Activity >>
For each line of the listing that includes the word "생성자를", show the whole line.

Given data >>
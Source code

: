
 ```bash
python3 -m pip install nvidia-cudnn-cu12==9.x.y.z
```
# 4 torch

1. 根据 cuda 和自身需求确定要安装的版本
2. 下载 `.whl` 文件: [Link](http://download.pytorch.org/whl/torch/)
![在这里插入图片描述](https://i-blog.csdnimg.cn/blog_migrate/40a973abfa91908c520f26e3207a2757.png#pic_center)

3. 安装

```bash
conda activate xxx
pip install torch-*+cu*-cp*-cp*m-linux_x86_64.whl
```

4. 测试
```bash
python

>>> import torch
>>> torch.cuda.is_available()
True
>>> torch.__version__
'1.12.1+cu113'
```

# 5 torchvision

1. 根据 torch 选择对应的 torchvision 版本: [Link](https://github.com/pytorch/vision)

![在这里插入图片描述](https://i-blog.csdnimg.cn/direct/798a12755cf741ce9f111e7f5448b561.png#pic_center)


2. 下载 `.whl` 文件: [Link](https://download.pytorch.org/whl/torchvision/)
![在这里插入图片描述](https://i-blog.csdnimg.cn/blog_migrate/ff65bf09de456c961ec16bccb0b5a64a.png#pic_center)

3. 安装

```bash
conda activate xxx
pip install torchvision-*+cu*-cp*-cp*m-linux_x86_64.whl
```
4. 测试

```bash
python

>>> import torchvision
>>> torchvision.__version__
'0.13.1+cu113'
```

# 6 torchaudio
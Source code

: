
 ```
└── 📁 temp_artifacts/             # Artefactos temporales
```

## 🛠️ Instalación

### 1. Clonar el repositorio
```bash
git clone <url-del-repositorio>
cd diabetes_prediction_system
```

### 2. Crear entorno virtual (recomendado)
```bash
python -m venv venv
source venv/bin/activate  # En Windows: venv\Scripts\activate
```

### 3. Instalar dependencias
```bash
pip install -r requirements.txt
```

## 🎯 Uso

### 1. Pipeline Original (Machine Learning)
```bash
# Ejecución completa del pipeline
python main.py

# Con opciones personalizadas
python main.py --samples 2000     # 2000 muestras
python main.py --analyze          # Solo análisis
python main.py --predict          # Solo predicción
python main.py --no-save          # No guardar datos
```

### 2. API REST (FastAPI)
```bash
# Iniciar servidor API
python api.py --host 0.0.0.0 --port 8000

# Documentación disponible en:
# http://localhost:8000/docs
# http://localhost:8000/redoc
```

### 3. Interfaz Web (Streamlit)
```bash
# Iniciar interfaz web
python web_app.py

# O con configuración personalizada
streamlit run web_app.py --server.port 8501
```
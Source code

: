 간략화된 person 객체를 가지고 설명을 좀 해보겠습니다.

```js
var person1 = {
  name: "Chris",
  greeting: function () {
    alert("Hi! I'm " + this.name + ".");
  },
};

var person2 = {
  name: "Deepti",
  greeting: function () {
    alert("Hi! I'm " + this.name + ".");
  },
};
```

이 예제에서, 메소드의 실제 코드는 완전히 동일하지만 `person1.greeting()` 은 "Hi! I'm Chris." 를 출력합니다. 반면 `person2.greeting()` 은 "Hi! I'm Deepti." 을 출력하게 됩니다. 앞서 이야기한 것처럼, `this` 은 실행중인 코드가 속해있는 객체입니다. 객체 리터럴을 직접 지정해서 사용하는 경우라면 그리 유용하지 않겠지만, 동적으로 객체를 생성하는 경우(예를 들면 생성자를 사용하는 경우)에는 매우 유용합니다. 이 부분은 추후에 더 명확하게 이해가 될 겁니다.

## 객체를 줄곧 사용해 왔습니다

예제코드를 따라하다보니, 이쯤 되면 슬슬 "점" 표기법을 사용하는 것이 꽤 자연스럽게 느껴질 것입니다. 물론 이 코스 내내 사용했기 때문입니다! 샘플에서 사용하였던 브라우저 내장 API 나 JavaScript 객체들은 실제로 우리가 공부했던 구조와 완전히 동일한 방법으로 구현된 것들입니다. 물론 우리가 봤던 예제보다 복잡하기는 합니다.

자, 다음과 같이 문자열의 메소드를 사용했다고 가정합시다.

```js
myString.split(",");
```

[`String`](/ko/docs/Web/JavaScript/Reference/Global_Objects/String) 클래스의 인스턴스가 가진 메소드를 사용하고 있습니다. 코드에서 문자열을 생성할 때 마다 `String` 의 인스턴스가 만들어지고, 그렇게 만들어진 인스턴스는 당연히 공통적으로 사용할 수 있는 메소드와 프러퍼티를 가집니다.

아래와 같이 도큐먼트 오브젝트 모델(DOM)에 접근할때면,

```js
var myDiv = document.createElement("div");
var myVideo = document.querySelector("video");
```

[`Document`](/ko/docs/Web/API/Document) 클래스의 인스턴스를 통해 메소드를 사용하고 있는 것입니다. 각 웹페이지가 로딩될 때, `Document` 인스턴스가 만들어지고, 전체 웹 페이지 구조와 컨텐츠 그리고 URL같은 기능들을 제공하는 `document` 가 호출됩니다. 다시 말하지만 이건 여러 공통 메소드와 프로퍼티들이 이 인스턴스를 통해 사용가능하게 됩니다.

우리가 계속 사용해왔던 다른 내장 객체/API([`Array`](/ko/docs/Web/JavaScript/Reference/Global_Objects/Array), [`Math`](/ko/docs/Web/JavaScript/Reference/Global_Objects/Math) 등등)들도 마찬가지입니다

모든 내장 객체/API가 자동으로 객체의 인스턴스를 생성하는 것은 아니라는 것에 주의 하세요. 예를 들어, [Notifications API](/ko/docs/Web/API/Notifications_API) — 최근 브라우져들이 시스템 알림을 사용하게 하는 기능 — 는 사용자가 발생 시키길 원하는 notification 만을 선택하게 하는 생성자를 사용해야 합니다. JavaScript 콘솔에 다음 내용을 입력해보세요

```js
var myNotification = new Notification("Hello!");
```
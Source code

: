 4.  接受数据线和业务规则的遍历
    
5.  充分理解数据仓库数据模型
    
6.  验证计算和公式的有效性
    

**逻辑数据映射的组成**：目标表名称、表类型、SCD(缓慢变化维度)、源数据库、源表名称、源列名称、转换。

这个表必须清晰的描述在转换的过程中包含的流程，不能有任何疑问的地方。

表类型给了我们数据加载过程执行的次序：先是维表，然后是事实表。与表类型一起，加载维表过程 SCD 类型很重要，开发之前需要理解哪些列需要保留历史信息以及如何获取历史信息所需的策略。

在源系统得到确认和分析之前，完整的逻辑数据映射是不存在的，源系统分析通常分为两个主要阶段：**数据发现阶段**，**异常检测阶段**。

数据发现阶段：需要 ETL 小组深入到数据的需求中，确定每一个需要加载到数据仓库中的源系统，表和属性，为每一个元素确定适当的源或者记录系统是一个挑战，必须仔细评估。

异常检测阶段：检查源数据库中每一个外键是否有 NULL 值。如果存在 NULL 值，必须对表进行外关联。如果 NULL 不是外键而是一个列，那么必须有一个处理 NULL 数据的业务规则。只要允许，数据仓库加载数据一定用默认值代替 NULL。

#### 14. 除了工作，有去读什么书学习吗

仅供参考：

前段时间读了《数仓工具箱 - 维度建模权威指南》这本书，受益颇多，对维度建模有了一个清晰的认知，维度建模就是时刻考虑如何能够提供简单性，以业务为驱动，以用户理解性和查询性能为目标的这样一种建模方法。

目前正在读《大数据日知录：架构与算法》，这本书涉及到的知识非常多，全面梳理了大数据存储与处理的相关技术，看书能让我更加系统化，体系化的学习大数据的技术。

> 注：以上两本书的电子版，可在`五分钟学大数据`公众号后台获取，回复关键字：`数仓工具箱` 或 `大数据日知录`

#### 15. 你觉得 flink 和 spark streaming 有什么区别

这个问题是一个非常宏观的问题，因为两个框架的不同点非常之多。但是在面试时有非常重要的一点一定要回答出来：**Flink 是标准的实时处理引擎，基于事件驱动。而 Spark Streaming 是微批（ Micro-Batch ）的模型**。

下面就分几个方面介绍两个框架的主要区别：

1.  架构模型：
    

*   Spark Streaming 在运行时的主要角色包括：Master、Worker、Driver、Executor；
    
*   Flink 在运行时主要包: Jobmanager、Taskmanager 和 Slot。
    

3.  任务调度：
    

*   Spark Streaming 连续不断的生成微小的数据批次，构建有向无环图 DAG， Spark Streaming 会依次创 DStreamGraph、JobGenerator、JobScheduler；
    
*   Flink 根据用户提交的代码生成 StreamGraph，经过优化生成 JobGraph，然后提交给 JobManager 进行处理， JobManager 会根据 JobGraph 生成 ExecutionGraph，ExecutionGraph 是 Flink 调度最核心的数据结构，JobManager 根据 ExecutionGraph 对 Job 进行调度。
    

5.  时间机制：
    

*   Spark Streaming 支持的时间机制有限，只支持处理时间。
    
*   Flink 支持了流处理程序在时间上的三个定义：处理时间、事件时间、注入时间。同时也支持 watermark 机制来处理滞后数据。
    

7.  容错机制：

Solution to this exercise >>
이 예제에서, 메소드의 실제 코드는 완전히 동일하지만 `person1.greeting()` 은 "Hi! I'm Chris." 를 출력합니다. 반면 `person2.greeting()` 은 "Hi! I'm Deepti." 을 출력하게 됩니다. 앞서 이야기한 것처럼, `this` 은 실행중인 코드가 속해있는 객체입니다. 객체 리터럴을 직접 지정해서 사용하는 경우라면 그리 유용하지 않겠지만, 동적으로 객체를 생성하는 경우(예를 들면 생성자를 사용하는 경우)에는 매우 유용합니다. 이 부분은 추후에 더 명확하게 이해가 될 겁니다.
모든 내장 객체/API가 자동으로 객체의 인스턴스를 생성하는 것은 아니라는 것에 주의 하세요. 예를 들어, [Notifications API](/ko/docs/Web/API/Notifications_API) — 최근 브라우져들이 시스템 알림을 사용하게 하는 기능 — 는 사용자가 발생 시키길 원하는 notification 만을 선택하게 하는 생성자를 사용해야 합니다. JavaScript 콘솔에 다음 내용을 입력해보세요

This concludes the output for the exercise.